Exercise requirements: The entries below are to be repeated exactly, and their pictures left out.

[Saved data entries]
BEGIN
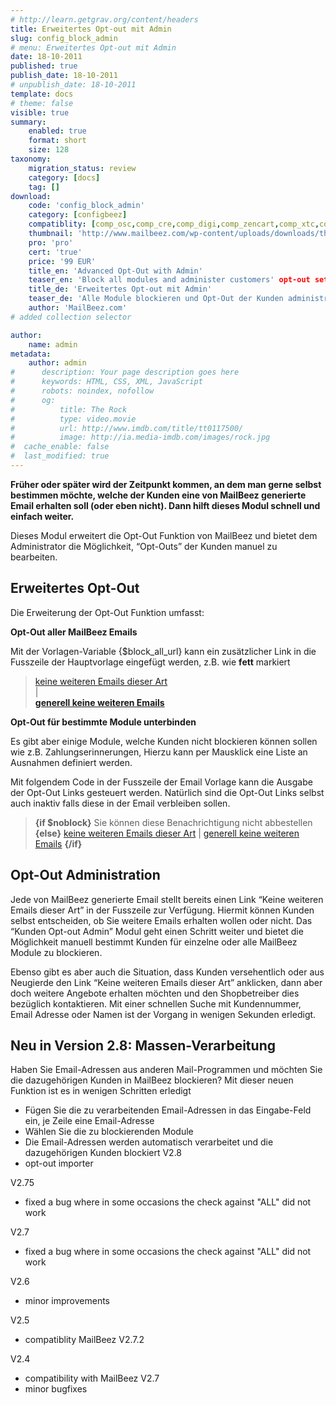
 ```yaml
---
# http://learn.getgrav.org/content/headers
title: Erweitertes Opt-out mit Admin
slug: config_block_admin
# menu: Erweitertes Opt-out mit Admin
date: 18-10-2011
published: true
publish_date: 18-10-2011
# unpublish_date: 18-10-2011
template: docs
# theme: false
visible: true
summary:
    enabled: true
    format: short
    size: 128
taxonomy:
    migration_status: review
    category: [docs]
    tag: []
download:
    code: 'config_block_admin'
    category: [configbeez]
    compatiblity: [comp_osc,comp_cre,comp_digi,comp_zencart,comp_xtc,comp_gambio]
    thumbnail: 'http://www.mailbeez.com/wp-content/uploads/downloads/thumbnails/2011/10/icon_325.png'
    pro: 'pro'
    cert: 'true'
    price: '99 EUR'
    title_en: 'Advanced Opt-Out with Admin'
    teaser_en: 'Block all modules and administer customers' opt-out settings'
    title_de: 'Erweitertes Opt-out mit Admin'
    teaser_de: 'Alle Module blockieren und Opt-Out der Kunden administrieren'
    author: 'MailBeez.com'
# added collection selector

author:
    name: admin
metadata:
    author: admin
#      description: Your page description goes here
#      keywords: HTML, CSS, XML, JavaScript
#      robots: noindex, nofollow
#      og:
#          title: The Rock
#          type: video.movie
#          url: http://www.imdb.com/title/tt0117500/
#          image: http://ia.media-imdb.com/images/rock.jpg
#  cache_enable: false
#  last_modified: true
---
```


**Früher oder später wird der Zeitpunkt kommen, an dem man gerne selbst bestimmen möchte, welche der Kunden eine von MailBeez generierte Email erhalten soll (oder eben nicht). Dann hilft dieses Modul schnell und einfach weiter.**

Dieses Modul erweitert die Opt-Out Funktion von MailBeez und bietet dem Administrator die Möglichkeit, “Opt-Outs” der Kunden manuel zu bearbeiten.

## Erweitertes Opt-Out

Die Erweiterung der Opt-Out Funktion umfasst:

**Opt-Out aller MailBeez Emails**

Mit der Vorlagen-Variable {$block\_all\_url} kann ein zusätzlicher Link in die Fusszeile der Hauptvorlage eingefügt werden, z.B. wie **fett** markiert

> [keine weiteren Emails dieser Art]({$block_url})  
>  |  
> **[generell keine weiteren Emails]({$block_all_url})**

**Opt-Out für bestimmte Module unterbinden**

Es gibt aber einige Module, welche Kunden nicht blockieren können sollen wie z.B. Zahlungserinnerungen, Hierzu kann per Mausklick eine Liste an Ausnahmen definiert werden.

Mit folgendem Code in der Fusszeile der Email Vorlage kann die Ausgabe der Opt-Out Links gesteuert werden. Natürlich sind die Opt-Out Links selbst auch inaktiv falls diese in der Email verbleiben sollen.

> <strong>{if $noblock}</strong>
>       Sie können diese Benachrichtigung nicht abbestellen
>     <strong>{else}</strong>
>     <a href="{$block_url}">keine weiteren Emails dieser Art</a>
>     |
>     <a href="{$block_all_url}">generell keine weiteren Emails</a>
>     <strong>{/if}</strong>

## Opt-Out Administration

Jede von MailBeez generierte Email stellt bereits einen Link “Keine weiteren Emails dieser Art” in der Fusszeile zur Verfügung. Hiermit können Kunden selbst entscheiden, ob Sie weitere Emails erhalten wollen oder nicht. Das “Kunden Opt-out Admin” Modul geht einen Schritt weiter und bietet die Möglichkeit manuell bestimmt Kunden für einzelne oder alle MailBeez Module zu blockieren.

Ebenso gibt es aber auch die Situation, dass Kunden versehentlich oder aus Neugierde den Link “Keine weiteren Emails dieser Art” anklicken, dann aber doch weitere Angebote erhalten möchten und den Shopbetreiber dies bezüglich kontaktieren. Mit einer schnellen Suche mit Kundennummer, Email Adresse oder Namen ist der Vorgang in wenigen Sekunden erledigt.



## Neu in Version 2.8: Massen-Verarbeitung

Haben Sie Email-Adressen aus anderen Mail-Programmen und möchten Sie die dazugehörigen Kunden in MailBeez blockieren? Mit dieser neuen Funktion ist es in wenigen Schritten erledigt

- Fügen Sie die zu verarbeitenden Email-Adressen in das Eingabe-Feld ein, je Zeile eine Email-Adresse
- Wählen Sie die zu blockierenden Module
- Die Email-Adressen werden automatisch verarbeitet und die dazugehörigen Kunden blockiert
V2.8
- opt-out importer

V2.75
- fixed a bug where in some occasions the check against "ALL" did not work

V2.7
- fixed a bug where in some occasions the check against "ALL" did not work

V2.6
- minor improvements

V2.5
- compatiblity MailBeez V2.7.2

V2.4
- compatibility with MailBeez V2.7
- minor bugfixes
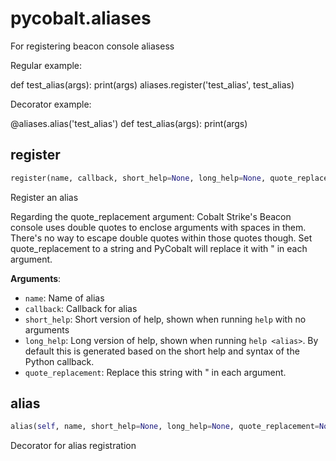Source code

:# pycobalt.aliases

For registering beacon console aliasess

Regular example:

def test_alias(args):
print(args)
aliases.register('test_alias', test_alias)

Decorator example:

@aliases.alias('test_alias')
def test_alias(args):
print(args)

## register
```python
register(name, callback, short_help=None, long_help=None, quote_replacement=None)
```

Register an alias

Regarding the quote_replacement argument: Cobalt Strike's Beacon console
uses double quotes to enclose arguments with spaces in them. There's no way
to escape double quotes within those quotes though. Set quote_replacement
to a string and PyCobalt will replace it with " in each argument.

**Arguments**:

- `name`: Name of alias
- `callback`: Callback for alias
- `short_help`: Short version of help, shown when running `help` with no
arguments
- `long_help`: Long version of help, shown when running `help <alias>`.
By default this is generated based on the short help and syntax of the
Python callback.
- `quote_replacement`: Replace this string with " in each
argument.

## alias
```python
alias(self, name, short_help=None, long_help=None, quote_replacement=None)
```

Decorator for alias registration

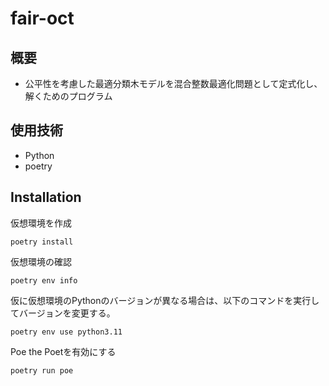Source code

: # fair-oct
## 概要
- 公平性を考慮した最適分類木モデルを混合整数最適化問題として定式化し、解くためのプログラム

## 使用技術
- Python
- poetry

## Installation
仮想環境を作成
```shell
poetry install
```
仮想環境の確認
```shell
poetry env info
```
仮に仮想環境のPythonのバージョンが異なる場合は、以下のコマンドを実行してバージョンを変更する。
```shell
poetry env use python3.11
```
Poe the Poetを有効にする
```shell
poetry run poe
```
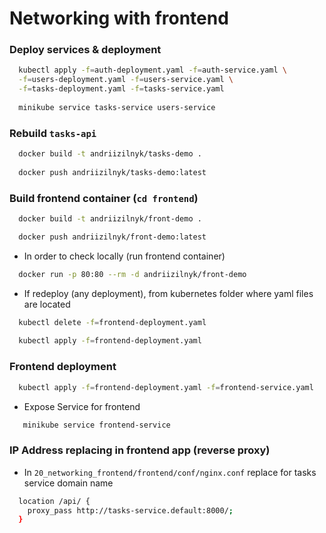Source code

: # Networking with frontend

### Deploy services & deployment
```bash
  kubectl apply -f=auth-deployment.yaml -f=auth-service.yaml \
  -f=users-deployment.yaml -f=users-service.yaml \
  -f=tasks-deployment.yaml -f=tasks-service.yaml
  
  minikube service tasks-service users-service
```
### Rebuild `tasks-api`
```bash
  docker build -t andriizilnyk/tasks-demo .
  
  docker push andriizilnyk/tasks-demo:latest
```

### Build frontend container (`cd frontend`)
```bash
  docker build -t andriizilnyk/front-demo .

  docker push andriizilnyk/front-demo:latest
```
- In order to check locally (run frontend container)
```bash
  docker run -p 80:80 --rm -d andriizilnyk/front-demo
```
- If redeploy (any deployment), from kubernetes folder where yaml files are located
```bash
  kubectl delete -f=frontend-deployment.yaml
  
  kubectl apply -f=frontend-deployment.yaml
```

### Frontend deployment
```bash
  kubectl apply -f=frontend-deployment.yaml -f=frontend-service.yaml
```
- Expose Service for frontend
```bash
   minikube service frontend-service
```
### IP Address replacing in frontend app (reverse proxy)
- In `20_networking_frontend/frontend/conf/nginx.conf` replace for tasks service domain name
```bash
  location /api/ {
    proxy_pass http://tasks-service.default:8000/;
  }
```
END
Exercise answer:
 ```yaml
---
# http://learn.getgrav.org/content/headers
title: Erweitertes Opt-out mit Admin
slug: config_block_admin
# menu: Erweitertes Opt-out mit Admin
date: 18-10-2011
published: true
publish_date: 18-10-2011
# unpublish_date: 18-10-2011
template: docs
# theme: false
visible: true
summary:
    enabled: true
    format: short
    size: 128
taxonomy:
    migration_status: review
    category: [docs]
    tag: []
download:
    code: 'config_block_admin'
    category: [configbeez]
    compatiblity: [comp_osc,comp_cre,comp_digi,comp_zencart,comp_xtc,comp_gambio]
    thumbnail: 'http://www.mailbeez.com/wp-content/uploads/downloads/thumbnails/2011/10/icon_325.png'
    pro: 'pro'
    cert: 'true'
    price: '99 EUR'
    title_en: 'Advanced Opt-Out with Admin'
    teaser_en: 'Block all modules and administer customers' opt-out settings'
    title_de: 'Erweitertes Opt-out mit Admin'
    teaser_de: 'Alle Module blockieren und Opt-Out der Kunden administrieren'
    author: 'MailBeez.com'
# added collection selector

author:
    name: admin
metadata:
    author: admin
#      description: Your page description goes here
#      keywords: HTML, CSS, XML, JavaScript
#      robots: noindex, nofollow
#      og:
#          title: The Rock
#          type: video.movie
#          url: http://www.imdb.com/title/tt0117500/
#          image: http://ia.media-imdb.com/images/rock.jpg
#  cache_enable: false
#  last_modified: true
---
```


**Früher oder später wird der Zeitpunkt kommen, an dem man gerne selbst bestimmen möchte, welche der Kunden eine von MailBeez generierte Email erhalten soll (oder eben nicht). Dann hilft dieses Modul schnell und einfach weiter.**

Dieses Modul erweitert die Opt-Out Funktion von MailBeez und bietet dem Administrator die Möglichkeit, “Opt-Outs” der Kunden manuel zu bearbeiten.

## Erweitertes Opt-Out

Die Erweiterung der Opt-Out Funktion umfasst:

**Opt-Out aller MailBeez Emails**

Mit der Vorlagen-Variable {$block\_all\_url} kann ein zusätzlicher Link in die Fusszeile der Hauptvorlage eingefügt werden, z.B. wie **fett** markiert

> [keine weiteren Emails dieser Art]({$block_url})  
>  |  
> **[generell keine weiteren Emails]({$block_all_url})**

**Opt-Out für bestimmte Module unterbinden**

Es gibt aber einige Module, welche Kunden nicht blockieren können sollen wie z.B. Zahlungserinnerungen, Hierzu kann per Mausklick eine Liste an Ausnahmen definiert werden.

Mit folgendem Code in der Fusszeile der Email Vorlage kann die Ausgabe der Opt-Out Links gesteuert werden. Natürlich sind die Opt-Out Links selbst auch inaktiv falls diese in der Email verbleiben sollen.

> <strong>{if $noblock}</strong>
>       Sie können diese Benachrichtigung nicht abbestellen
>     <strong>{else}</strong>
>     <a href="{$block_url}">keine weiteren Emails dieser Art</a>
>     |
>     <a href="{$block_all_url}">generell keine weiteren Emails</a>
>     <strong>{/if}</strong>

## Opt-Out Administration

Jede von MailBeez generierte Email stellt bereits einen Link “Keine weiteren Emails dieser Art” in der Fusszeile zur Verfügung. Hiermit können Kunden selbst entscheiden, ob Sie weitere Emails erhalten wollen oder nicht. Das “Kunden Opt-out Admin” Modul geht einen Schritt weiter und bietet die Möglichkeit manuell bestimmt Kunden für einzelne oder alle MailBeez Module zu blockieren.

Ebenso gibt es aber auch die Situation, dass Kunden versehentlich oder aus Neugierde den Link “Keine weiteren Emails dieser Art” anklicken, dann aber doch weitere Angebote erhalten möchten und den Shopbetreiber dies bezüglich kontaktieren. Mit einer schnellen Suche mit Kundennummer, Email Adresse oder Namen ist der Vorgang in wenigen Sekunden erledigt.



## Neu in Version 2.8: Massen-Verarbeitung

Haben Sie Email-Adressen aus anderen Mail-Programmen und möchten Sie die dazugehörigen Kunden in MailBeez blockieren? Mit dieser neuen Funktion ist es in wenigen Schritten erledigt

- Fügen Sie die zu verarbeitenden Email-Adressen in das Eingabe-Feld ein, je Zeile eine Email-Adresse
- Wählen Sie die zu blockierenden Module
- Die Email-Adressen werden automatisch verarbeitet und die dazugehörigen Kunden blockiert
V2.8
- opt-out importer

V2.75
- fixed a bug where in some occasions the check against "ALL" did not work

V2.7
- fixed a bug where in some occasions the check against "ALL" did not work

V2.6
- minor improvements

V2.5
- compatiblity MailBeez V2.7.2

V2.4
- compatibility with MailBeez V2.7
- minor bugfixes
Source code

:# pycobalt.aliases

For registering beacon console aliasess

Regular example:

def test_alias(args):
print(args)
aliases.register('test_alias', test_alias)

Decorator example:

@aliases.alias('test_alias')
def test_alias(args):
print(args)

## register
```python
register(name, callback, short_help=None, long_help=None, quote_replacement=None)
```

Register an alias

Regarding the quote_replacement argument: Cobalt Strike's Beacon console
uses double quotes to enclose arguments with spaces in them. There's no way
to escape double quotes within those quotes though. Set quote_replacement
to a string and PyCobalt will replace it with " in each argument.

**Arguments**:

- `name`: Name of alias
- `callback`: Callback for alias
- `short_help`: Short version of help, shown when running `help` with no
arguments
- `long_help`: Long version of help, shown when running `help <alias>`.
By default this is generated based on the short help and syntax of the
Python callback.
- `quote_replacement`: Replace this string with " in each
argument.

## alias
```python
alias(self, name, short_help=None, long_help=None, quote_replacement=None)
```

Decorator for alias registration

Source code

: # fair-oct
## 概要
- 公平性を考慮した最適分類木モデルを混合整数最適化問題として定式化し、解くためのプログラム

## 使用技術
- Python
- poetry

## Installation
仮想環境を作成
```shell
poetry install
```
仮想環境の確認
```shell
poetry env info
```
仮に仮想環境のPythonのバージョンが異なる場合は、以下のコマンドを実行してバージョンを変更する。
```shell
poetry env use python3.11
```
Poe the Poetを有効にする
```shell
poetry run poe
```
Source code

: # Networking with frontend

### Deploy services & deployment
```bash
  kubectl apply -f=auth-deployment.yaml -f=auth-service.yaml \
  -f=users-deployment.yaml -f=users-service.yaml \
  -f=tasks-deployment.yaml -f=tasks-service.yaml
  
  minikube service tasks-service users-service
```
### Rebuild `tasks-api`
```bash
  docker build -t andriizilnyk/tasks-demo .
  
  docker push andriizilnyk/tasks-demo:latest
```

### Build frontend container (`cd frontend`)
```bash
  docker build -t andriizilnyk/front-demo .

  docker push andriizilnyk/front-demo:latest
```
- In order to check locally (run frontend container)
```bash
  docker run -p 80:80 --rm -d andriizilnyk/front-demo
```
- If redeploy (any deployment), from kubernetes folder where yaml files are located
```bash
  kubectl delete -f=frontend-deployment.yaml
  
  kubectl apply -f=frontend-deployment.yaml
```

### Frontend deployment
```bash
  kubectl apply -f=frontend-deployment.yaml -f=frontend-service.yaml
```
- Expose Service for frontend
```bash
   minikube service frontend-service
```
### IP Address replacing in frontend app (reverse proxy)
- In `20_networking_frontend/frontend/conf/nginx.conf` replace for tasks service domain name
```bash
  location /api/ {
    proxy_pass http://tasks-service.default:8000/;
  }
```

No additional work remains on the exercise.